Although only one gas supply source 402, one gas supply line 404, and one gas supply valve 406 are illustrated in FIG. 2, the gas supply source of the present disclosure may include a plurality of gas supply sources so as to supply a plurality of gases to the chamber 100 and may include a plurality of gas supply valves so as to independently control the supply of each of the gases.

FIG. 3 is a view illustrating the microwave unit formed on a circumference of the chamber according to an embodiment of the present disclosure.

Referring to FIG. 3, the microwave unit 500 according to an embodiment of the present disclosure may be provided along the circumference of the chamber 100. The microwave unit 500 according to an embodiment of the present disclosure may include a power source 510, a waveguide 520, and an antenna 530. Furthermore, microwaves supplied from the microwave unit 500 may be directly radiated to the substrate W through the chamber 100 formed of quartz.

The power source 510 may include a matching network 512. The power source 510 is configured to generate microwaves, and the generated microwaves may have a frequency of approximately 2.3 GHZ to 2.5 GHZ. The power source 510 may be connected to the waveguide 520, and the matching network 512 may be provided between the power source 510 and the waveguide 520. The matching network 512 may match microwaves supplied through the power source 510 to a predetermined frequency.

The waveguide 520 may be provided in a tubular shape having a polygonal cross-section or a circular cross-section. An inner surface of the waveguide 520 may be provided as a conductor. As an example, the inner surface of the waveguide 520 may be formed of gold or silver. The waveguide 520 may provide a passage through which microwaves generated from the power source 510 are transmitted, and may be connected to the antenna 530.

FIG. 4 is a view illustrating the antenna according to an embodiment of the present disclosure.
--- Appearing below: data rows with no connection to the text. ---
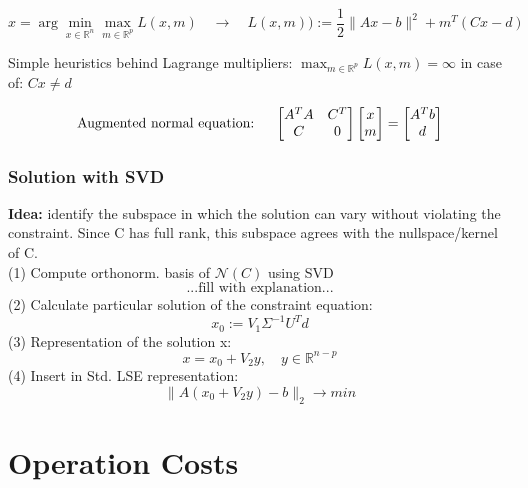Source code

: \documentclass[12pt, a4paper]{article}
\newcommand{\R}{\mathbb{R}}
\newcommand{\argmin}{\arg\!\min}
\begin{document}
\begin{equation*}
	x = \argmin_{x \in \R^{n}}  \max_{m \in \R^{p}} L(x,m)  \quad \longrightarrow \quad L(x,m) ) := \frac{1}{2} \lVert Ax - b\rVert^{2} + m^{T} (Cx - d)
\end{equation*}

Simple heuristics behind Lagrange multipliers: $\max_{m \in \R^{p}} L(x,m) = \infty $ in case of: $Cx \not = d$

\begin{equation*}
	\text{Augmented normal equation: \quad}
  	\begin{bmatrix}
  		A^{T}A 	& C^{T} \\
  		C 			& 0 
  	\end{bmatrix}
  	\begin{bmatrix}
  		x \\
  		m
  	\end{bmatrix} 
  	=
  	\begin{bmatrix}
  		A^{T}b \\
  		d
  	\end{bmatrix} 
\end{equation*}

\subsubsection{Solution with SVD}
\textbf{Idea:} identify the subspace in which the solution can vary without violating the constraint. Since C has full
rank, this subspace agrees with the nullspace/kernel of C.
\vspace{3mm} \\
(1) Compute orthonorm. basis of $\mathcal{N}(C)$ using SVD \\
\[ ... \text{fill with explanation} ... \]
(2) Calculate particular solution of the constraint equation: \\
\[ x_0 := V_1\Sigma^{-1}U^{T}d \] 
(3) Representation of the solution x: \\
\[ x =x_0 + V_2y, \quad  y \in \R^{n-p}\]
(4) Insert in Std. LSE representation:  \\
\[ \lVert A(x_0 + V_2y) - b\rVert_{2} \rightarrow min \]

\newpage
\section{Operation Costs}
\end{document}
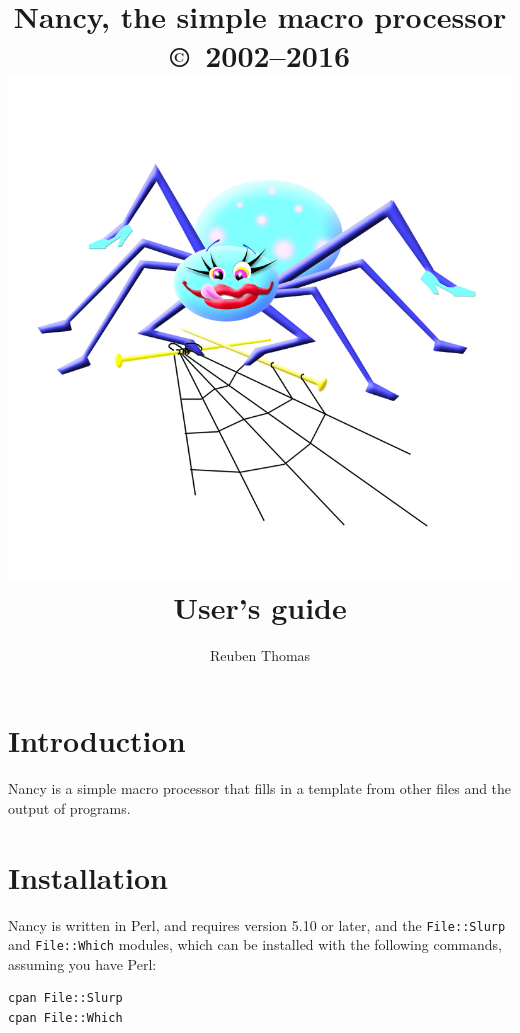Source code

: \documentclass[a4paper,english]{scrartcl}
\begin{document}
\title{Nancy, the simple macro processor\\{\large\copyright\ 2002--2016}\\\includegraphics[scale=0.45]{logo/nancy.png}
\\User’s guide}
\author{Reuben Thomas}
\maketitle

\section{Introduction}

Nancy is a simple macro processor that fills in a template from other files and the output of programs.

\section{Installation}

Nancy is written in Perl, and requires version 5.10 or later, and the \verb|File::Slurp| and \verb|File::Which| modules, which can be installed with the following commands, assuming you have Perl:

\begin{verbatim}
cpan File::Slurp
cpan File::Which
\end{verbatim}
\end{document}
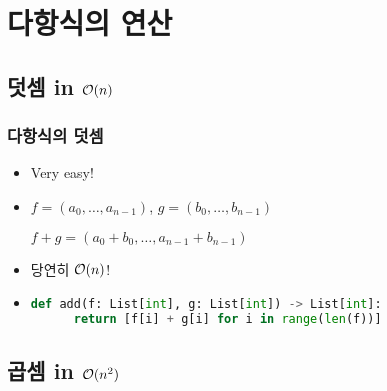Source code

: \section{다항식의 연산}

\subsection{덧셈 in \texorpdfstring{\(\mathcal{O}(n)\)}{O(n)}}

\begin{frame}[fragile]
    \frametitle{다항식의 덧셈}
    \begin{itemize}
        \setlength{\itemsep}{1em}
        \item Very easy!
        \item<2-> \(f = (a_0, \dots, a_{n-1})\), \(g = (b_0, \dots, b_{n-1})\)
              \smallskip
              \begin{center}
                  \(f + g = (a_0 + b_0, \dots, a_{n-1} + b_{n-1})\)
              \end{center}
        \item<2-> 당연히 \(\mathcal{O}(n)\)!
        \item<3->
              \begin{center}
                  \begin{lstlisting}[language=Python]
  def add(f: List[int], g: List[int]) -> List[int]:
      return [f[i] + g[i] for i in range(len(f))]
\end{lstlisting}
              \end{center}
    \end{itemize}
\end{frame}

\subsection{곱셈 in \texorpdfstring{\(\mathcal{O}(n^2)\)}{O(n2)}}

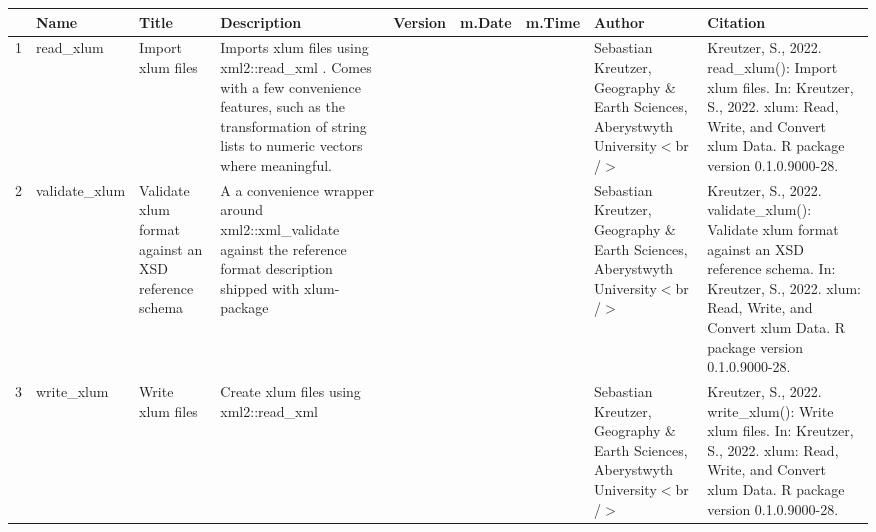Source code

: \begin{table}[ht]
\centering
\begin{tabular}{rllllllll}
  \hline
 & Name & Title & Description & Version & m.Date & m.Time & Author & Citation \\ 
  \hline
1 & read\_xlum & Import xlum files & Imports xlum files using  xml2::read\_xml . Comes with a few convenience features, such as the transformation of string lists to numeric vectors where meaningful. &  &  &  & Sebastian Kreutzer, Geography \& Earth Sciences, Aberystwyth University$<$br /$>$ & Kreutzer, S., 2022. read\_xlum(): Import xlum files. In: Kreutzer, S., 2022. xlum: Read, Write, and Convert xlum Data. R package version 0.1.0.9000-28. 
 \\ 
  2 & validate\_xlum & Validate xlum format against an XSD reference schema & A a convenience wrapper around  xml2::xml\_validate  against the reference format description shipped with  xlum-package &  &  &  & Sebastian Kreutzer, Geography \& Earth Sciences, Aberystwyth University$<$br /$>$ & Kreutzer, S., 2022. validate\_xlum(): Validate xlum format against an XSD reference schema. In: Kreutzer, S., 2022. xlum: Read, Write, and Convert xlum Data. R package version 0.1.0.9000-28. 
 \\ 
  3 & write\_xlum & Write xlum files & Create xlum files using  xml2::read\_xml &  &  &  & Sebastian Kreutzer, Geography \& Earth Sciences, Aberystwyth University$<$br /$>$ & Kreutzer, S., 2022. write\_xlum(): Write xlum files. In: Kreutzer, S., 2022. xlum: Read, Write, and Convert xlum Data. R package version 0.1.0.9000-28. 
 \\ 
   \hline
\end{tabular}
\end{table}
The antenna 530 may transmit microwaves generated from the power source 510 to the substrate W.

Referring to FIG. 4, the antenna 530 according to an embodiment of the present disclosure may include a first part 532 and a second part 534, and the first part 532 and the second part 534 may be formed as an integral part.

The first part 532 may be provided in a doughnut shape, and may be provided such that one portion of the first part 532 is cut. A plurality of output slots 536 may be provided in an inner circumference of the first part 532. The output slot 536 may be provided as a penetration slit that passes through a side surface of the first part 532. Furthermore, optionally, the output slot 536 may be filled with a material that transmits microwaves. The plurality of output slots 536 may be disposed to be spaced apart from each other by a predetermined distance along the inner circumference of the first part 532. The output slot 536 may have a rectangular shape along a diameter direction of the antenna 530, but is not limited thereto. As an example, the plurality of output slots 536 may have predetermined angles.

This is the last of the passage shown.